In Whitehead v. Slepian, Superior Court, JD of Fairfield, No. 295512, 8 Conn. L. Rptr. (1993), the court (Driscoll,S.T.R.) held that Public Act No. 91-109 did apply retrospectively. In Whitehead the issue was whether a child could inherit from a putative father as to whom paternity had not been established during the father's life. The court cited testimony of Representative Douglas Mintz who stated on the floor of the House of Representatives: "What this bill does is it clarifies procedures for establishing paternity for inheritance purposes upon the death of the father or a child." General Assembly, Proceedings of the House of Representatives, May 1, 1991. The Whitehead court also stated that "if the statute were not applied retroactively, the result would be to disinherit a child of the decedent because of the failure of the decedent to establish his paternity in the two formal ways set forth in the original statute. The Supreme Court of the United States has held that a total statutory disinheritance of children out of wedlock and not legitimated by the marriage of their parents was unconstitutional.
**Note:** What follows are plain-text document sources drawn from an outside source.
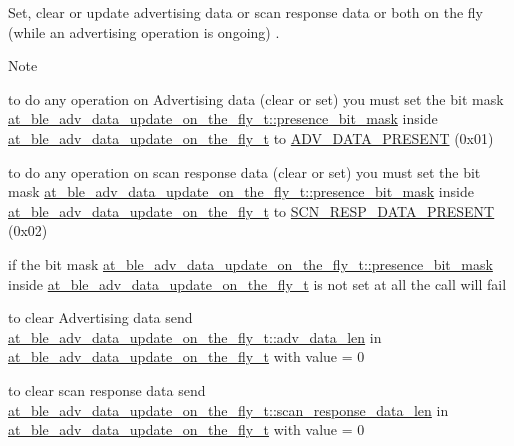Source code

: Set, clear or update advertising data or scan response data or both on the fly (while an advertising operation is ongoing) . 

\begin{DoxyNote}{Note}

\begin{DoxyItemize}
\item to do any operation on Advertising data (clear or set) you must set the bit mask \mbox{\hyperlink{structat__ble__adv__data__update__on__the__fly__t_a51f5db07c335999b716439f52693153e}{at\+\_\+ble\+\_\+adv\+\_\+data\+\_\+update\+\_\+on\+\_\+the\+\_\+fly\+\_\+t\+::presence\+\_\+bit\+\_\+mask}} inside \mbox{\hyperlink{structat__ble__adv__data__update__on__the__fly__t}{at\+\_\+ble\+\_\+adv\+\_\+data\+\_\+update\+\_\+on\+\_\+the\+\_\+fly\+\_\+t}} to \mbox{\hyperlink{at__ble__api_8h_ad35ea6c7ddf7f4ba30514bd6c2c11232}{A\+D\+V\+\_\+\+D\+A\+T\+A\+\_\+\+P\+R\+E\+S\+E\+NT}} (0x01)
\item to do any operation on scan response data (clear or set) you must set the bit mask \mbox{\hyperlink{structat__ble__adv__data__update__on__the__fly__t_a51f5db07c335999b716439f52693153e}{at\+\_\+ble\+\_\+adv\+\_\+data\+\_\+update\+\_\+on\+\_\+the\+\_\+fly\+\_\+t\+::presence\+\_\+bit\+\_\+mask}} inside \mbox{\hyperlink{structat__ble__adv__data__update__on__the__fly__t}{at\+\_\+ble\+\_\+adv\+\_\+data\+\_\+update\+\_\+on\+\_\+the\+\_\+fly\+\_\+t}} to \mbox{\hyperlink{at__ble__api_8h_a2e78b0afe66c462d12ce94807f14785a}{S\+C\+N\+\_\+\+R\+E\+S\+P\+\_\+\+D\+A\+T\+A\+\_\+\+P\+R\+E\+S\+E\+NT}} (0x02)
\item if the bit mask \mbox{\hyperlink{structat__ble__adv__data__update__on__the__fly__t_a51f5db07c335999b716439f52693153e}{at\+\_\+ble\+\_\+adv\+\_\+data\+\_\+update\+\_\+on\+\_\+the\+\_\+fly\+\_\+t\+::presence\+\_\+bit\+\_\+mask}} inside \mbox{\hyperlink{structat__ble__adv__data__update__on__the__fly__t}{at\+\_\+ble\+\_\+adv\+\_\+data\+\_\+update\+\_\+on\+\_\+the\+\_\+fly\+\_\+t}} is not set at all the call will fail
\item to clear Advertising data send \mbox{\hyperlink{structat__ble__adv__data__update__on__the__fly__t_a75fd7fdf06a003b4e9b217d58cd6b077}{at\+\_\+ble\+\_\+adv\+\_\+data\+\_\+update\+\_\+on\+\_\+the\+\_\+fly\+\_\+t\+::adv\+\_\+data\+\_\+len}} in \mbox{\hyperlink{structat__ble__adv__data__update__on__the__fly__t}{at\+\_\+ble\+\_\+adv\+\_\+data\+\_\+update\+\_\+on\+\_\+the\+\_\+fly\+\_\+t}} with value = 0
\item to clear scan response data send \mbox{\hyperlink{structat__ble__adv__data__update__on__the__fly__t_aa364778628ff80935bf4515826aae316}{at\+\_\+ble\+\_\+adv\+\_\+data\+\_\+update\+\_\+on\+\_\+the\+\_\+fly\+\_\+t\+::scan\+\_\+response\+\_\+data\+\_\+len}} in \mbox{\hyperlink{structat__ble__adv__data__update__on__the__fly__t}{at\+\_\+ble\+\_\+adv\+\_\+data\+\_\+update\+\_\+on\+\_\+the\+\_\+fly\+\_\+t}} with value = 0

\end{DoxyItemize}
\end{DoxyNote}
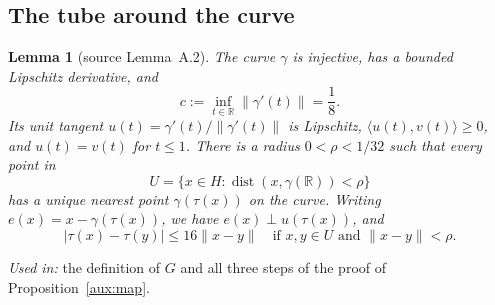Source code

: \documentclass[11pt]{article}
\newcommand{\R}{\mathbb R}
\newcommand{\norm}[1]{\lVert #1\rVert}
\newcommand{\ip}[2]{\langle #1,#2\rangle}
\DeclareMathOperator{\dist}{dist}
\newtheorem{lemma}[theorem]{Lemma}
\theoremstyle{definition}
\numberwithin{equation}{section}
\begin{document}
\subsection{The tube around the curve}

\begin{lemma}[source Lemma~A.2]\label{aux:tube}
The curve \(\gamma\) is injective, has a bounded Lipschitz derivative, and
\[
 c:=\inf_{t\in\R}\norm{\gamma'(t)}=\frac18.
\]
Its unit tangent \(u(t)=\gamma'(t)/\norm{\gamma'(t)}\) is Lipschitz,
\(\ip{u(t)}{v(t)}\ge0\), and \(u(t)=v(t)\) for \(t\le1\).
There is a radius \(0<\rho<1/32\) such that every point in
\[
 U=\{x\in H:\dist(x,\gamma(\R))<\rho\}
\]
has a unique nearest point \(\gamma(\tau(x))\) on the curve. Writing
\(e(x)=x-\gamma(\tau(x))\), we have \(e(x)\perp u(\tau(x))\), and
\begin{equation}\label{aux:parameter}
 |\tau(x)-\tau(y)|\le16\norm{x-y}
 \quad\text{if }x,y\in U\text{ and }\norm{x-y}<\rho.
\end{equation}
\end{lemma}
\noindent\emph{Used in:} the definition of \(G\) and all three steps of
the proof of Proposition~\ref{aux:map}.
\end{document}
See Trimble v. Gordon,430 U.S. 762, 97 S.Ct. 1459, 52 L.Ed.2d 31 (1977). See alsoReed v. Campbell, 476 U.S. 852, 106 S.Ct. 2234, 90 L.Ed.2d 858 (1986)."

This court declines to follow Whitehead. First, Public Act No. 91-109 § 2 undeniably affected, and changed, substantive rights. Second, the rights which were affected, as CT Page 13230 restated in Bartlett v. Bartlett, supra, 220 Conn. 379, had vested. Third, while "[a]n amendment that merely clarifies statutory language can be considered retroactively in construing the meaning of a statute"; Pac v. Upjohn, 21 Conn. App. 91, 105n. 10, 571 A.2d 160 (1990); section two of the Public Act, which is at issue here, was entirely new. Fourth, Representative Mintz' isolated use of the word "clarifies" is insufficient evidence of the legislature's intent that the legislation apply retrospectively. Alone, it is not the clear and unequivocal expression of legislative intent necessary to overcome the heavy presumption in a case such as this that the Act is to apply prospectively only. Turner v. Turner, supra,219 Conn. 712. Finally, Whitehead is inconsistent with Naglev. Wood, supra, 178 Conn. 186-188. In Nagle v. Wood, the Supreme Court held that, notwithstanding the unconstitutionality of the prior statute under Trimble v.Gordon, supra, 430 U.S. 762, a statutory amendment which for the first time provided that a child could inherit from a parent who had been adjudicated the child's father or who had acknowledged his paternity in writing was not retrospective.

The plaintiff's motion for summary judgment is granted.